Voor zover de overheid wel probeert de ontwikkelingen in de gewenste richting te sturen, gaapt er
vaak een immense kloof tussen de goede intenties van de politici en de uitvoeringspraktijk (zie het
zevende essay). De overheid eist van uitvoeringsorganisaties dat zij meer verantwoording afleggen
voor hun doen en laten, maar die ervaren dat vaak als betuttelend en als een enorme bureaucratische
rompslomp, die de kwaliteit van de uitvoering eerder belemmert dan bevordert.
Moet de moderne werknemer het dan wellicht hebben van zijn traditionele tegenvoeter, de werkgever?
Is de oude tegenstelling tussen arbeid en kapitaal niet overleeft en zijn de overeenkomsten in belangen
tussen werknemer en werkgever tegenwoordig niet veel groter dan de tegenstellingen? De noemer
3
waaronder dit idee momenteel snel aan populariteit wint is die van ‘sociale innovatie’ (zie het negende
essay). Sociale innovatie houdt in dat er vernieuwingen in arbeidsorganisaties tot stand komen die
zowel de productiviteit van werknemers vergroten als het werk aantrekkelijker maken. Een ‘win-winsituatie’ dus, zoals dat tegenwoordig heet. Het klinkt erg aantrekkelijk, maar voorlopig gaat het vooral
om ideeën en is er nog weinig praktijkervaring mee opgedaan. Hoe die nieuwe arbeidsorganisatie er
precies uit moet gaan zien, is vooralsnog onduidelijk. Sommigen menen dat de arbeidsorganisatie van
de toekomst er geheel anders uit zal zien: in plaats van hiërarchisch zal deze een netwerkkarakter
hebben, waarin medewerkers op basis van gelijkwaardigheid in zelfsturende teams en autonome
taakgroepen samenwerken en samen problemen oplossen.

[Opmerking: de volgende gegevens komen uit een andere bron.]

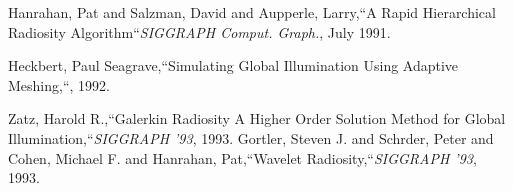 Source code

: \begin{thebibliography}{99}
Hanrahan, Pat and Salzman, David and Aupperle, Larry,``A Rapid Hierarchical Radiosity Algorithm``\emph{SIGGRAPH Comput. Graph.}, July 1991.


 Heckbert, Paul Seagrave,``Simulating Global Illumination Using Adaptive Meshing,``, 1992.


 Zatz, Harold R.,``Galerkin Radiosity A Higher Order Solution Method  for Global Illumination,``\emph{SIGGRAPH '93}, 1993.
Gortler, Steven J. and Schrder, Peter and Cohen, Michael F. and Hanrahan, Pat,``Wavelet Radiosity,``\emph{SIGGRAPH '93}, 1993.

\end{thebibliography}

\begin{frame}[noframenumbering]\frametitle{}

\end{frame} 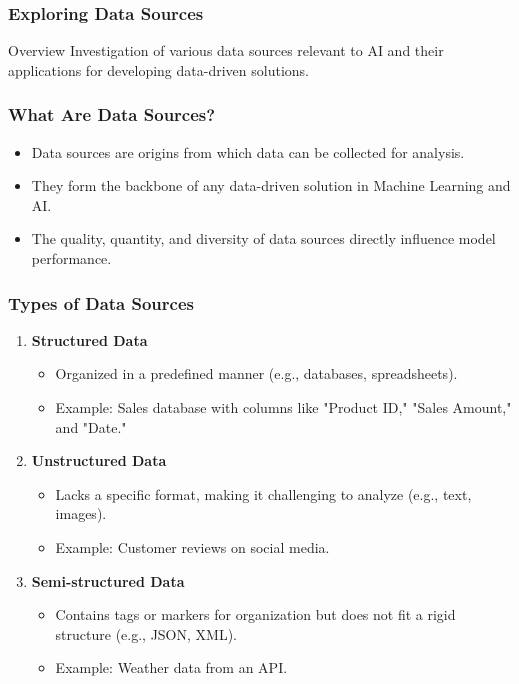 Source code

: \documentclass[aspectratio=169]{beamer}
\begin{document}
\begin{frame}[fragile]
    \frametitle{Exploring Data Sources}
    \begin{block}{Overview}
        Investigation of various data sources relevant to AI and their applications for developing data-driven solutions.
    \end{block}
\end{frame}

\begin{frame}[fragile]
    \frametitle{What Are Data Sources?}
    \begin{itemize}
        \item Data sources are origins from which data can be collected for analysis.
        \item They form the backbone of any data-driven solution in Machine Learning and AI.
        \item The quality, quantity, and diversity of data sources directly influence model performance.
    \end{itemize}
\end{frame}

\begin{frame}[fragile]
    \frametitle{Types of Data Sources}
    \begin{enumerate}
        \item \textbf{Structured Data}
            \begin{itemize}
                \item Organized in a predefined manner (e.g., databases, spreadsheets).
                \item Example: Sales database with columns like "Product ID," "Sales Amount," and "Date."
            \end{itemize}
        \item \textbf{Unstructured Data}
            \begin{itemize}
                \item Lacks a specific format, making it challenging to analyze (e.g., text, images).
                \item Example: Customer reviews on social media.
            \end{itemize}
        \item \textbf{Semi-structured Data}
            \begin{itemize}
                \item Contains tags or markers for organization but does not fit a rigid structure (e.g., JSON, XML).
                \item Example: Weather data from an API.
            \end{itemize}
    \end{enumerate}
\end{frame}
\end{document}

Anderen menen daarentegen dat een meer
traditionele organisatie met de directie aan de top, de uitvoerende medewerkers aan de basis en
daartussen het middenkader als verbindingstroepen tussen top en basis, nog altijd het beste werkt (zie
het derde essay).
Is er in die nieuwe arbeidsorganisatie eigenlijk nog wel behoefte aan een vakbeweging die de belangen
van de werknemers behartigt? Als er echt geen belangentegenstellingen tussen werknemers en
werkgever meer zouden zijn, dan is dat inderdaad de vraag. Voorlopig lijken de meeste werknemers er
echter niet op te vertrouwen dat de eerder geschetste bedreigingen wel in goed overleg met de
werkgever kunnen worden afgewend. Als het gaat om offshoring en outsourcing, om de komst van de
Polen en de groei van flexibele contracten, om langer doorwerken en investeren in werknemers spreekt
het allerminst vanzelf dat de belangen van werknemers en werkgever parallel lopen. Dan blijft het dus
van belang dat er een club is die specifiek opkomt voor de belangen van de werknemers en weerwerk
biedt tegen voorstellen van werkgeverszijde.

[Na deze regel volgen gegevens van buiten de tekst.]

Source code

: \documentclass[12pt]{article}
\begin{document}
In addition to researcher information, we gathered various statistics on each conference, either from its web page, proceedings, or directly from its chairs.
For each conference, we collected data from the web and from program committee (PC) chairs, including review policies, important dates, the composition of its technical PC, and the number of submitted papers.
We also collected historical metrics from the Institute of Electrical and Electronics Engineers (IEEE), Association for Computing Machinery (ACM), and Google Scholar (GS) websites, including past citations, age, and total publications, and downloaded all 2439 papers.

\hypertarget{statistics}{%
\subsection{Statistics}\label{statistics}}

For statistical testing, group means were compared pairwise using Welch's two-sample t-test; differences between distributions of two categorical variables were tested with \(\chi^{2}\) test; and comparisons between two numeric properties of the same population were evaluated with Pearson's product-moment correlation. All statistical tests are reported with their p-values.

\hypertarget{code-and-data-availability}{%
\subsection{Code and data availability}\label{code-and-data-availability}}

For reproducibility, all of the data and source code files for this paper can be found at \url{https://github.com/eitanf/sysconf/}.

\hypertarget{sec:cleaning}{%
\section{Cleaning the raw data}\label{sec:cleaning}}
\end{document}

Vooralsnog is de vakbeweging de enige club die daarvoor in aanmerking komt. Maar dan zal zij wel
met overtuigende antwoorden moeten komen op de uitdagingen van de toekomst. De nadruk zal dan
waarschijnlijk minder moeten liggen op het ‘polderen’ in Den Haag, in de SER en de Stichting van de
Arbeid. De vakbeweging zal meer met haar poten in de modder van bouwput Nederland moeten staan
om concrete oplossingen voor reële problemen van werknemers te bedenken (zie het vierde essay).
Waar het kan in samenwerking met de werkgevers, maar waar het moet daar ook recht tegenin. Dat
hoeft niet het einde van het poldermodel te betekenen, maar het zou wel een nieuwe fase in de
arbeidsverhoudingen kunnen inluiden, die meer past bij de eenentwintigste eeuw.